- Born: 23 January 1921 Baklanovskaya, Rostov Oblast, Russian SFSR (now Russian Federation)
- Died: 8 July 1943 (aged 22) near Ponyri Railway Station, Kursk Oblast, Russian SFSR, Soviet Union (now Russian Federation)
- Burial place: Berezovets, Kursk Oblast, Russian Federation
- Military career
- Allegiance: Soviet Union
- Branch: Red Army
- Service years: 1938–1943
- Rank: Captain
- Unit: 1188th Anti-Tank Artillery Regiment, 13th Anti-Tank Artillery Brigade, 2nd Tank Army, Central Front
- Conflicts: World War II Battle of Kursk; ;
- Awards: Hero of the Soviet Union Order of Lenin Order of the Red Banner

= Mikhail Feofanovich Potapov =

Soviet soldier (1921–1943)

Mikhail Feofanovich Potapov (Михаи́л Феофа́нович Пота́пов, 23 January 1921 - 8 July 1943) was a Soviet Red Army artillery captain and commander of an anti-tank artillery battery from the 1188th Anti-Tank Artillery Regiment of the 13th Anti-Tank Artillery Brigade, 2nd Tank Army. Potapov's battery destroyed ten German tanks near the Ponyri railway station at the Battle of Kursk.

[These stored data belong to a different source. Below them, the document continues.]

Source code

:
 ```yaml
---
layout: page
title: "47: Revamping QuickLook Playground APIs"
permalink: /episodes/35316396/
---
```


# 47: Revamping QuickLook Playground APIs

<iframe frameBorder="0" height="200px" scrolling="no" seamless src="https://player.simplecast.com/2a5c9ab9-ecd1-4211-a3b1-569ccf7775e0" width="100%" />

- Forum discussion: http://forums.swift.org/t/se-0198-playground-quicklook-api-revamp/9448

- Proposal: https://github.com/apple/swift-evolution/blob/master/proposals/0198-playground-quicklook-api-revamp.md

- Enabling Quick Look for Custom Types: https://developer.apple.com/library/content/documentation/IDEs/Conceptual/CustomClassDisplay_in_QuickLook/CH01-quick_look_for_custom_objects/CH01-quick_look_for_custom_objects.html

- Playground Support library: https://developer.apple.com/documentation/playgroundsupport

Captain Potapov was killed during the battle on 8 July 1943. He was twenty-two years old and had been in the Red Army since 1938.

He had served in the artillery as an officer since graduating from the Moscow Artillery School in 1940 and had received the Order of the Red Banner and other decorations during his war service.

He was posthumously named a Hero of the Soviet Union and awarded the Gold Star and Order of Lenin on 7 August 1943.